The counterexamples to such properties are always program paths. Users of the Eclipse plugin can step through these counterexamples in a way that is similar to debugging programs. The installation of this plugin is explained here.
Using goto-instrument
The goto-instrument static analyzer operates on goto-binaries, which is a binary representation of control-flow graphs. The goto-binary is extracted from program source code using goto-cc, which is explained here. Given a goto-program, goto-instrument operates as follows:
- A goto-binary is read in.
- The specified static analyses are performed.
- Any potential bugs found are transformed into corresponding assertions, and are added into the program.
- A new goto-binary (with assertions) is written to disc.
As an example, we begin with small C program we call expr.c
(taken
from here):
int *ptr;
int main(void) {
if (ptr)
*ptr = 0;
if (!ptr)
*ptr = 1;
}
The program contains an obvious NULL-pointer dereference. We first compile the example program with goto-cc and then instrument the resulting goto-binary with pointer checks.
goto-cc expr.c -o in.gb goto-instrument in.gb out.gb --pointer-check
We can now get a list of the assertions that have been generated:
goto-instrument out.gb --show-properties
Using CBMC on out.gb
, we can obtain a counterexample
trace for the NULL-pointer dereference:
cbmc out.gb
The goto-instrument program supports these checks:
Flag | Check |
---|---|
--no-assertions |
ignore user assertions |
--bounds-check |
add array bounds checks |
--div-by-zero-check |
add division by zero checks |
--pointer-check |
add pointer checks |
--signed-overflow-check |
add arithmetic over- and underflow checks |
--unsigned-overflow-check |
add arithmetic over- and underflow checks |
--undefined-shift-check |
add range checks for shift distances |
--nan-check |
add floating-point NaN checks |
--uninitialized-check |
add checks for uninitialized locals (experimental) |
--error-label label |
check that given label is unreachable |
As all of these checks apply across the entire input program, we may wish to
disable them for selected statements in the program. For example, unsigned
overflows can be expected and acceptable in certain instructions even when
elsewhere we do not expect them. To selectively disable automatically generated
properties use #pragma CPROVER check disable "<name_of_check>"
, which remains
in effect until a #pragma CPROVER check pop
(to re-enable all properties
disabled before or since the last #pragma CPROVER check push
) is provided.
For example, for unsigned overflow checks, use
unsigned foo(unsigned x)
{
#pragma CPROVER check push
#pragma CPROVER check disable "unsigned-overflow"

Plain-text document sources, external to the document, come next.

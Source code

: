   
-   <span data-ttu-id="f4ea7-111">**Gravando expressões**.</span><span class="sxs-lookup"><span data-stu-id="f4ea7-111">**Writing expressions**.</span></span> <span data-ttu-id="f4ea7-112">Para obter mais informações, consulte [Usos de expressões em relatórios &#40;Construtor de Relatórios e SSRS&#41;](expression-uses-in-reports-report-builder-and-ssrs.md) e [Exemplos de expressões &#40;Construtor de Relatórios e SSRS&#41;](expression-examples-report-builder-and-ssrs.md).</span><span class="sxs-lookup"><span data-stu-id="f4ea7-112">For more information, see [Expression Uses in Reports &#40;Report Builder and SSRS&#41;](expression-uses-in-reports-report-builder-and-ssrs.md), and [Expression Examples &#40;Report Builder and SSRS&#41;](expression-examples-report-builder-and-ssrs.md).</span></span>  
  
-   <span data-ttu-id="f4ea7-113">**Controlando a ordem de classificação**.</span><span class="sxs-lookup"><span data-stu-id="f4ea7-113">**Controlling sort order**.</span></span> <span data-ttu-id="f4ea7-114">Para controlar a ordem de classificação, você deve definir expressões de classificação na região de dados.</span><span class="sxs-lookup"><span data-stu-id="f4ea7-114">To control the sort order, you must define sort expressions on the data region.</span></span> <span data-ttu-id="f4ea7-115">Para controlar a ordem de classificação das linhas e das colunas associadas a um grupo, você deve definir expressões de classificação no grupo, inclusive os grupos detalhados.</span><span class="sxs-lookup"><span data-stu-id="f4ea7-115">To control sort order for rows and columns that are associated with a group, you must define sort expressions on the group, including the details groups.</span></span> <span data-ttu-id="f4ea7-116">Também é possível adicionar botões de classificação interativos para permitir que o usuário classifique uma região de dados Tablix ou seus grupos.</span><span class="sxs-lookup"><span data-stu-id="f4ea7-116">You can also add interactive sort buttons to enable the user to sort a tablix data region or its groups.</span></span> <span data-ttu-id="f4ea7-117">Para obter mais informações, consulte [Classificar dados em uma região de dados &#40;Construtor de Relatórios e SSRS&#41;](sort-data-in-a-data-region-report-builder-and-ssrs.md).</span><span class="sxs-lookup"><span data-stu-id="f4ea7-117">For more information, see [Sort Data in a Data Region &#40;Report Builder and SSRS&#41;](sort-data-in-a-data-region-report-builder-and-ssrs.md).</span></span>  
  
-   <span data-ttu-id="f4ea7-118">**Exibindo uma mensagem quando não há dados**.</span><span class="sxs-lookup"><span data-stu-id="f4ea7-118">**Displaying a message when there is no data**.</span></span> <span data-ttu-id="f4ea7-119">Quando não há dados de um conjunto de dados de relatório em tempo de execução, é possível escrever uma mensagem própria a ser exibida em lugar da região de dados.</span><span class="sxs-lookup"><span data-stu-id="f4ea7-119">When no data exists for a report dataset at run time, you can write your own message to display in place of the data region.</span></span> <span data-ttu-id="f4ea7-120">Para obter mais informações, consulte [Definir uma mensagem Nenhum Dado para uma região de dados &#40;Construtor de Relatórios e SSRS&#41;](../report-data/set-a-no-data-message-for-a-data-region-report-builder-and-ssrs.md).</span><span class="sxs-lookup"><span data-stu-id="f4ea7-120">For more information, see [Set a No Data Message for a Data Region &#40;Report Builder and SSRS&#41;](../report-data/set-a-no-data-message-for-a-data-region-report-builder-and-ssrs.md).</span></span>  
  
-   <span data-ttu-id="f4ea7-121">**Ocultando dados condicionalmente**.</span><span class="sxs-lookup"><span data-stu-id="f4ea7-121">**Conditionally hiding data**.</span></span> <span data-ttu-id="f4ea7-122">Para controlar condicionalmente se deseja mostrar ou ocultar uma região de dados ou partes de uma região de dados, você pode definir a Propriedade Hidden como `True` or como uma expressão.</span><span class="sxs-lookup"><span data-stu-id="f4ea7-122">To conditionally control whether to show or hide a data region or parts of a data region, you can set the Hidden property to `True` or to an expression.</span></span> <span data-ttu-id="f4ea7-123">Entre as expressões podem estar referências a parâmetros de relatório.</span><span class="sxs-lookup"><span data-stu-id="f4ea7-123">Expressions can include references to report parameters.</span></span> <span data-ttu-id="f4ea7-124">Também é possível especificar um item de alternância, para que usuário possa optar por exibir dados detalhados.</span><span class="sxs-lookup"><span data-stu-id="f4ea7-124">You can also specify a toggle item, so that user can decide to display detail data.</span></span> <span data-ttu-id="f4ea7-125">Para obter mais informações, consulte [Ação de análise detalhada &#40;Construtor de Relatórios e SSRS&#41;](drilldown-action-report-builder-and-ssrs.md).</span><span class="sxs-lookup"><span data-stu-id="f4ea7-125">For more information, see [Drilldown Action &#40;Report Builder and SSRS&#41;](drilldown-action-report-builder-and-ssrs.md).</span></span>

x = x + 1; // immediately follows the pragma, no unsigned overflow check here
#pragma CPROVER check pop
x = x + 2; // unsigned overflow checks are generated here
Generating function bodies
Sometimes implementations for called functions are not available in the goto
program, or it is desirable to replace bodies of functions with certain
predetermined stubs (for example to confirm that these functions are never
called, or to indicate that these functions will never return). For this purpose
goto-instrument provides the --generate-function-body
option, that takes a
regular expression (in ECMAScript
syntax) that describes the names of
the functions to generate. Note that this will only generate bodies for
functions that do not already have one; If one wishes to replace the body of a
function with an existing definition, the --remove-function-body
option can be
used to remove the body of the function prior to generating a new one.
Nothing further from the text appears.